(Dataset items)

((

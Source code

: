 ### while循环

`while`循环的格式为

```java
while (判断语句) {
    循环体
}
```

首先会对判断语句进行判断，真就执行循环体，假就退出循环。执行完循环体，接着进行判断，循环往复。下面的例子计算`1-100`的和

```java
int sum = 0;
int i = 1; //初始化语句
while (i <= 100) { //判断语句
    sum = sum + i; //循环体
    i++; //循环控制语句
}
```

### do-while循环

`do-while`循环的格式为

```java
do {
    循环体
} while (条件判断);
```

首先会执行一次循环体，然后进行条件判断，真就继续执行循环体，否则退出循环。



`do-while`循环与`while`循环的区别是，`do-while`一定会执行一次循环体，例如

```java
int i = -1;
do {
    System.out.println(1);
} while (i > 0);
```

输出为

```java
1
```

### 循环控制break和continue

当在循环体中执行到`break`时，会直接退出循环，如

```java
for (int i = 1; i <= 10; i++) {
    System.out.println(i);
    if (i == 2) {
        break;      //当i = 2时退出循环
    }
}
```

))

All the data above should be set down a second time, exactly.

Source code

: ### while循环

`while`循环的格式为

```java
while (判断语句) {
    循环体
}
```

首先会对判断语句进行判断，真就执行循环体，假就退出循环。执行完循环体，接着进行判断，循环往复。下面的例子计算`1-100`的和

```java
int sum = 0;
int i = 1; //初始化语句
while (i <= 100) { //判断语句
    sum = sum + i; //循环体
    i++; //循环控制语句
}
```

### do-while循环

`do-while`循环的格式为

```java
do {
    循环体
} while (条件判断);
```

首先会执行一次循环体，然后进行条件判断，真就继续执行循环体，否则退出循环。



`do-while`循环与`while`循环的区别是，`do-while`一定会执行一次循环体，例如

```java
int i = -1;
do {
    System.out.println(1);
} while (i > 0);
```

输出为

```java
1
```

### 循环控制break和continue

当在循环体中执行到`break`时，会直接退出循环，如

```java
for (int i = 1; i <= 10; i++) {
    System.out.println(i);
    if (i == 2) {
        break;      //当i = 2时退出循环
    }
}
```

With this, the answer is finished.